Start of DATA FOR THIS TASK

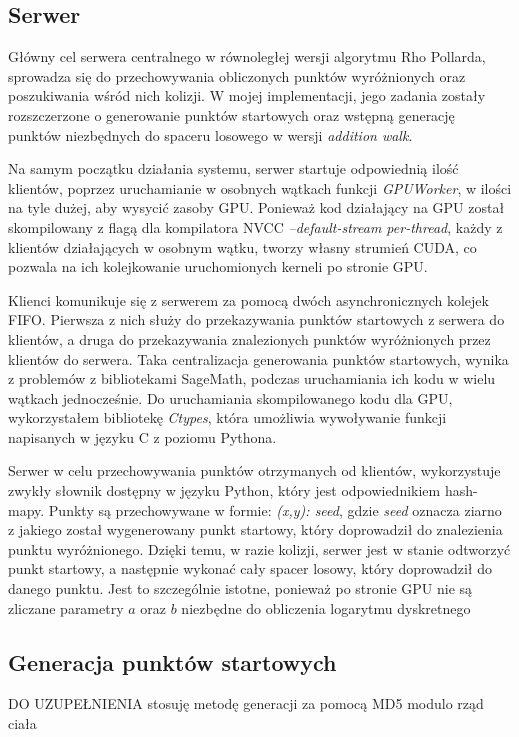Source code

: \subsection{Serwer}
Główny cel serwera centralnego w równoległej wersji algorytmu Rho Pollarda, sprowadza się do
przechowywania obliczonych punktów wyróżnionych oraz poszukiwania wśród nich kolizji.
W mojej implementacji, jego zadania zostały rozszczerzone o generowanie punktów startowych
oraz wstępną generację punktów niezbędnych do spaceru losowego w wersji \textit{addition walk}.
\par
Na samym początku działania systemu, serwer startuje odpowiednią ilość
klientów, poprzez uruchamianie w osobnych wątkach funkcji \textit{GPUWorker},
w ilości na tyle dużej, aby wysycić zasoby GPU.
Ponieważ kod działający na GPU został skompilowany z flagą dla kompilatora NVCC \textit{--default-stream per-thread},
każdy z klientów działających w osobnym wątku, tworzy własny strumień CUDA, co pozwala na ich kolejkowanie uruchomionych kerneli po stronie GPU.
\par
Klienci komunikuje się z serwerem za pomocą dwóch asynchronicznych kolejek FIFO.
Pierwsza z nich służy do przekazywania punktów startowych z serwera do klientów, a druga do przekazywania
znalezionych punktów wyróżnionych przez klientów do serwera. Taka centralizacja
generowania punktów startowych, wynika z problemów z bibliotekami SageMath,
podczas uruchamiania ich kodu w wielu wątkach jednocześnie.
Do uruchamiania skompilowanego kodu dla GPU, wykorzystałem
bibliotekę \textit{Ctypes}, która umożliwia wywoływanie funkcji napisanych w języku C z poziomu Pythona.
\par
Serwer w celu przechowywania punktów otrzymanych od klientów, wykorzystuje
zwykły słownik dostępny w języku Python, który jest odpowiednikiem hash-mapy.
Punkty są przechowywane w formie: \textit{(x,y): seed}, gdzie \textit{seed} oznacza
ziarno z jakiego został wygenerowany punkt startowy, który doprowadził do znalezienia punktu wyróżnionego.
Dzięki temu, w razie kolizji, serwer jest w stanie odtworzyć punkt startowy, a następnie wykonać cały spacer losowy, który doprowadził do danego punktu.
Jest to szczególnie istotne, ponieważ po stronie GPU nie są zliczane parametry $a$ oraz $b$ niezbędne do obliczenia
logarytmu dyskretnego
\subsection*{Generacja punktów startowych}
DO UZUPEŁNIENIA
stosuję metodę generacji za pomocą MD5 modulo rząd ciała

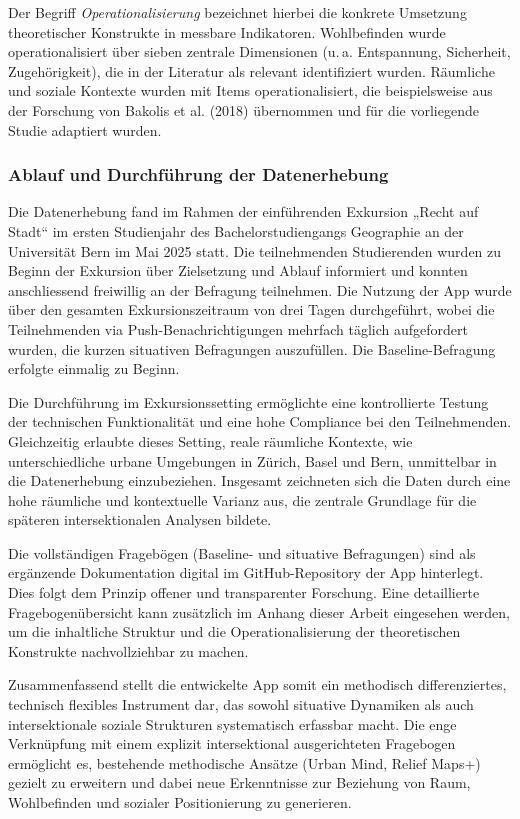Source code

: Der Begriff \emph{Operationalisierung} bezeichnet hierbei die konkrete Umsetzung theoretischer Konstrukte in messbare Indikatoren. Wohlbefinden wurde operationalisiert über sieben zentrale Dimensionen (u.\,a. Entspannung, Sicherheit, Zugehörigkeit), die in der Literatur als relevant identifiziert wurden. Räumliche und soziale Kontexte wurden mit Items operationalisiert, die beispielsweise aus der Forschung von Bakolis et al. (2018) übernommen und für die vorliegende Studie adaptiert wurden.

\subsubsection{Ablauf und Durchführung der Datenerhebung}

Die Datenerhebung fand im Rahmen der einführenden Exkursion „Recht auf Stadt“ im ersten Studienjahr des Bachelorstudiengangs Geographie an der Universität Bern im Mai 2025 statt. Die teilnehmenden Studierenden wurden zu Beginn der Exkursion über Zielsetzung und Ablauf informiert und konnten anschliessend freiwillig an der Befragung teilnehmen. Die Nutzung der App wurde über den gesamten Exkursionszeitraum von drei Tagen durchgeführt, wobei die Teilnehmenden via Push-Benachrichtigungen mehrfach täglich aufgefordert wurden, die kurzen situativen Befragungen auszufüllen. Die Baseline-Befragung erfolgte einmalig zu Beginn.

Die Durchführung im Exkursionssetting ermöglichte eine kontrollierte Testung der technischen Funktionalität und eine hohe Compliance bei den Teilnehmenden. Gleichzeitig erlaubte dieses Setting, reale räumliche Kontexte, wie unterschiedliche urbane Umgebungen in Zürich, Basel und Bern, unmittelbar in die Datenerhebung einzubeziehen. Insgesamt zeichneten sich die Daten durch eine hohe räumliche und kontextuelle Varianz aus, die zentrale Grundlage für die späteren intersektionalen Analysen bildete.

Die vollständigen Fragebögen (Baseline- und situative Befragungen) sind als ergänzende Dokumentation digital im GitHub-Repository der App hinterlegt. Dies folgt dem Prinzip offener und transparenter Forschung. Eine detaillierte Fragebogenübersicht kann zusätzlich im Anhang dieser Arbeit eingesehen werden, um die inhaltliche Struktur und die Operationalisierung der theoretischen Konstrukte nachvollziehbar zu machen.

Zusammenfassend stellt die entwickelte App somit ein methodisch differenziertes, technisch flexibles Instrument dar, das sowohl situative Dynamiken als auch intersektionale soziale Strukturen systematisch erfassbar macht. Die enge Verknüpfung mit einem explizit intersektional ausgerichteten Fragebogen ermöglicht es, bestehende methodische Ansätze (Urban Mind, Relief Maps+) gezielt zu erweitern und dabei neue Erkenntnisse zur Beziehung von Raum, Wohlbefinden und sozialer Positionierung zu generieren.


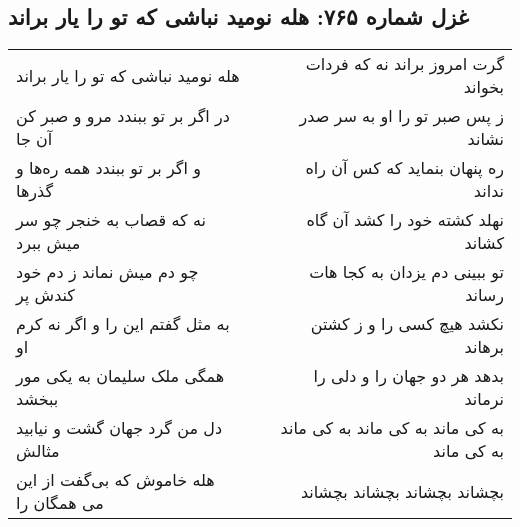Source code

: \begin{center}
\section*{غزل شماره ۷۶۵: هله نومید نباشی که تو را یار براند}
\label{sec:0765}
\begin{longtable}{l p{0.5cm} r}
هله نومید نباشی که تو را یار براند
&&
گرت امروز براند نه که فردات بخواند
\\
در اگر بر تو ببندد مرو و صبر کن آن جا
&&
ز پس صبر تو را او به سر صدر نشاند
\\
و اگر بر تو ببندد همه ره‌ها و گذرها
&&
ره پنهان بنماید که کس آن راه نداند
\\
نه که قصاب به خنجر چو سر میش ببرد
&&
نهلد کشته خود را کشد آن گاه کشاند
\\
چو دم میش نماند ز دم خود کندش پر
&&
تو ببینی دم یزدان به کجا هات رساند
\\
به مثل گفتم این را و اگر نه کرم او
&&
نکشد هیچ کسی را و ز کشتن برهاند
\\
همگی ملک سلیمان به یکی مور ببخشد
&&
بدهد هر دو جهان را و دلی را نرماند
\\
دل من گرد جهان گشت و نیابید مثالش
&&
به کی ماند به کی ماند به کی ماند به کی ماند
\\
هله خاموش که بی‌گفت از این می همگان را
&&
بچشاند بچشاند بچشاند بچشاند
\\
\end{longtable}
\end{center}
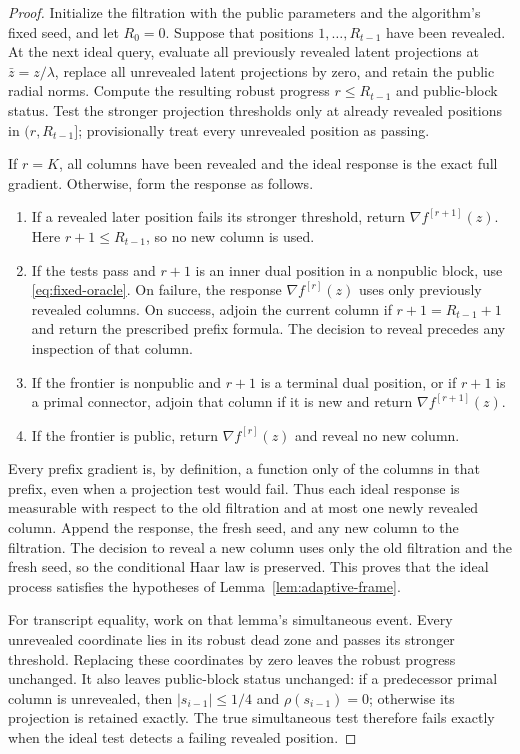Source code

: \documentclass[11pt,a4paper]{article}
\theoremstyle{definition}
\theoremstyle{remark}
\numberwithin{equation}{section}
\begin{document}
\begin{proof}
Initialize the filtration with the public parameters and the algorithm's
fixed seed, and let $R_0=0$.  Suppose that positions
$1,\ldots,R_{t-1}$ have been revealed.  At the next ideal query, evaluate
all previously revealed latent projections at $\bar z=z/\lambda$,
replace all unrevealed latent projections by zero, and retain the public
radial norms.  Compute the resulting robust progress $r\le R_{t-1}$ and
public-block status.  Test the stronger projection thresholds only at
already revealed positions in $(r,R_{t-1}]$; provisionally treat every
unrevealed position as passing.

If $r=K$, all columns have been revealed and the ideal response is the
exact full gradient.  Otherwise, form the response as follows.
\begin{enumerate}
\item If a revealed later position fails its stronger threshold, return
$\nabla f^{[r+1]}(z)$.  Here $r+1\le R_{t-1}$, so no new column is used.
\item If the tests pass and $r+1$ is an inner dual position in a
nonpublic block, use \eqref{eq:fixed-oracle}.  On failure, the response
$\nabla f^{[r]}(z)$ uses only previously revealed columns.  On success,
adjoin the current column if $r+1=R_{t-1}+1$ and return the prescribed
prefix formula.  The decision to reveal precedes any inspection of
that column.
\item If the frontier is nonpublic and $r+1$ is a terminal dual
position, or if $r+1$ is a primal connector, adjoin
that column if it is new and return $\nabla f^{[r+1]}(z)$.
\item If the frontier is public, return $\nabla f^{[r]}(z)$ and reveal
no new column.
\end{enumerate}
Every prefix gradient is, by definition, a function only of the columns
in that prefix, even when a projection test would fail.  Thus each ideal
response is measurable with respect to the old filtration and at most
one newly revealed column.  Append the response, the fresh seed, and any
new column to the filtration.  The decision to reveal a new column uses
only the old filtration and the fresh seed, so the conditional Haar law
is preserved.  This proves that the ideal process satisfies the
hypotheses of Lemma~\ref{lem:adaptive-frame}.

For transcript equality, work on that lemma's simultaneous event.
Every unrevealed coordinate lies in its robust dead zone and passes its
stronger threshold.  Replacing these coordinates by zero leaves the
robust progress unchanged.  It also leaves public-block status
unchanged: if a predecessor primal column is unrevealed, then
$|s_{i-1}|\le1/4$ and $\rho(s_{i-1})=0$; otherwise its projection is
retained exactly.  The true simultaneous test therefore fails exactly
when the ideal test detects a failing revealed position.


\end{proof}
\end{document}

End of DATA FOR THIS TASK

ABOUT THIS EXERCISE
Lines with the word "when": tally them across the material and give only the total.

ANSWER BOX
2